## Problem
Among the entries below, one line contains "### Results" and another contains "7391 | 849 |". Transcribe those two lines and every line between them, exactly.

╭─ Working data

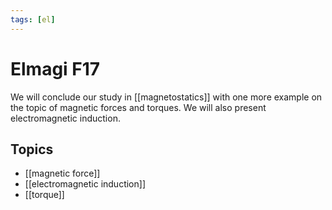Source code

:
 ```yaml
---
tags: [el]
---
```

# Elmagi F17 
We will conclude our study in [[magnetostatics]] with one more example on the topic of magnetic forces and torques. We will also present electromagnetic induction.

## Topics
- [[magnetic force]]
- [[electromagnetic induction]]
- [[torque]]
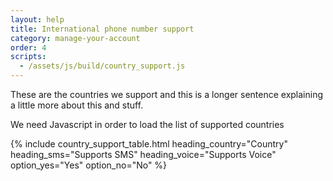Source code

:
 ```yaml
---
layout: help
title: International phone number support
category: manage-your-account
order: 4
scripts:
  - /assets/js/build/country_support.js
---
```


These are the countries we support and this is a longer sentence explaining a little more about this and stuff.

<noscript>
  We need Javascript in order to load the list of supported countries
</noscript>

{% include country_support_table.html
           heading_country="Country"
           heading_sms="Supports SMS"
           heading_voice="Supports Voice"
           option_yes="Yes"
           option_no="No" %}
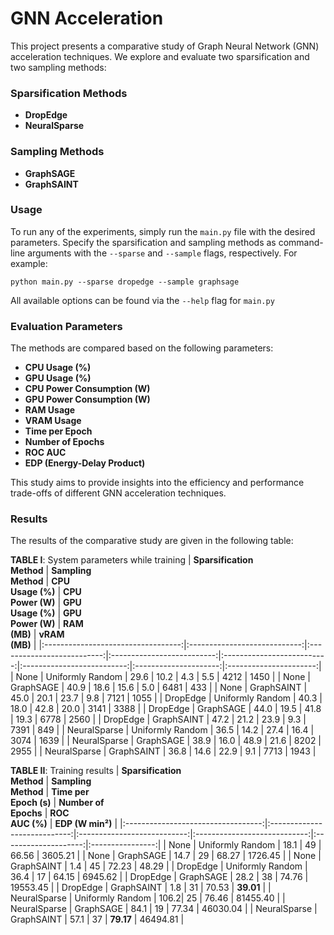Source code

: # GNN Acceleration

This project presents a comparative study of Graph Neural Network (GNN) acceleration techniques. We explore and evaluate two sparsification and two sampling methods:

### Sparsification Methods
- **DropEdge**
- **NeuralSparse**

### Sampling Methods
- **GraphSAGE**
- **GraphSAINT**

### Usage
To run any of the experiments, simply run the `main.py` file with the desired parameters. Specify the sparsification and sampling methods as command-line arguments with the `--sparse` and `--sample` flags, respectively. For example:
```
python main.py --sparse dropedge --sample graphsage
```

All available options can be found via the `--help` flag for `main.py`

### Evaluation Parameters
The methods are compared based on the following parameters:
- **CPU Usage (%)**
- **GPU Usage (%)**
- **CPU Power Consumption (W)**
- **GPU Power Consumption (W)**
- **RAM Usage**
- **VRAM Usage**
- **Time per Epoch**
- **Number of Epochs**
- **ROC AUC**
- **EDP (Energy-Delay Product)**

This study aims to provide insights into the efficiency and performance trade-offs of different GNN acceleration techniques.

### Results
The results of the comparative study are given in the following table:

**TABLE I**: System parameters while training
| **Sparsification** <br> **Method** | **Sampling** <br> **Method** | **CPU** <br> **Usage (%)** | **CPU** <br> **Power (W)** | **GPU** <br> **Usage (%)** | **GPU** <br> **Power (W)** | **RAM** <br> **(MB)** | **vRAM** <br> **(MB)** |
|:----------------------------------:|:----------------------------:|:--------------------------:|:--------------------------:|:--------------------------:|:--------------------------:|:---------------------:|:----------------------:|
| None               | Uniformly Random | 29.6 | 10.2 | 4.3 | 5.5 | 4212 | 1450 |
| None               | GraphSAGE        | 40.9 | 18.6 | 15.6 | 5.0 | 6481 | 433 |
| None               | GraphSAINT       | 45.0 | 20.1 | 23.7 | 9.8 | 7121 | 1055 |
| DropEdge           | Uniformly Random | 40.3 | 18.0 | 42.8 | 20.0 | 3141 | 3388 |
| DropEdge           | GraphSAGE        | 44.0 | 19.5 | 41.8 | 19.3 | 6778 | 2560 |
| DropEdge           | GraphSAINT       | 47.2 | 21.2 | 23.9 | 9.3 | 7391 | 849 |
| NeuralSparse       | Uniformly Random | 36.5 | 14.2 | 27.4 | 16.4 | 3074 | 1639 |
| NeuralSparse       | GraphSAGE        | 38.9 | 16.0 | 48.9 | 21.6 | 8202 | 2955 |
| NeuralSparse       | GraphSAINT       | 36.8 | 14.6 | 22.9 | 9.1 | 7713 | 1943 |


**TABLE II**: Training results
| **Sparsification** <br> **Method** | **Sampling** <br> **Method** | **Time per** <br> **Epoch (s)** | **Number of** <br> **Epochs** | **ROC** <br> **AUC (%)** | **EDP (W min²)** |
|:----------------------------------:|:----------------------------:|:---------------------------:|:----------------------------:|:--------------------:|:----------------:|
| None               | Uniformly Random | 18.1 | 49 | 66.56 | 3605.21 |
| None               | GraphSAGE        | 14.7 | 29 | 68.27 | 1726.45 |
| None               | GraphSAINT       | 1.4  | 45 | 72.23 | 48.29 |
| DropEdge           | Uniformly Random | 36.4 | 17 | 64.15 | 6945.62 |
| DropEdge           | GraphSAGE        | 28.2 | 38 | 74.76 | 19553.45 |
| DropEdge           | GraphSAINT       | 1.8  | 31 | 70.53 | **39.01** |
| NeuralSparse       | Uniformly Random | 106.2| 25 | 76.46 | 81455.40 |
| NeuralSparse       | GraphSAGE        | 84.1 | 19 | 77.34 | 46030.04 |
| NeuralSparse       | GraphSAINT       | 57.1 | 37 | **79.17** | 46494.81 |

╰─

## Exercise output
### Results
The results of the comparative study are given in the following table:

**TABLE I**: System parameters while training
| **Sparsification** <br> **Method** | **Sampling** <br> **Method** | **CPU** <br> **Usage (%)** | **CPU** <br> **Power (W)** | **GPU** <br> **Usage (%)** | **GPU** <br> **Power (W)** | **RAM** <br> **(MB)** | **vRAM** <br> **(MB)** |
|:----------------------------------:|:----------------------------:|:--------------------------:|:--------------------------:|:--------------------------:|:--------------------------:|:---------------------:|:----------------------:|
| None               | Uniformly Random | 29.6 | 10.2 | 4.3 | 5.5 | 4212 | 1450 |
| None               | GraphSAGE        | 40.9 | 18.6 | 15.6 | 5.0 | 6481 | 433 |
| None               | GraphSAINT       | 45.0 | 20.1 | 23.7 | 9.8 | 7121 | 1055 |
| DropEdge           | Uniformly Random | 40.3 | 18.0 | 42.8 | 20.0 | 3141 | 3388 |
| DropEdge           | GraphSAGE        | 44.0 | 19.5 | 41.8 | 19.3 | 6778 | 2560 |
| DropEdge           | GraphSAINT       | 47.2 | 21.2 | 23.9 | 9.3 | 7391 | 849 |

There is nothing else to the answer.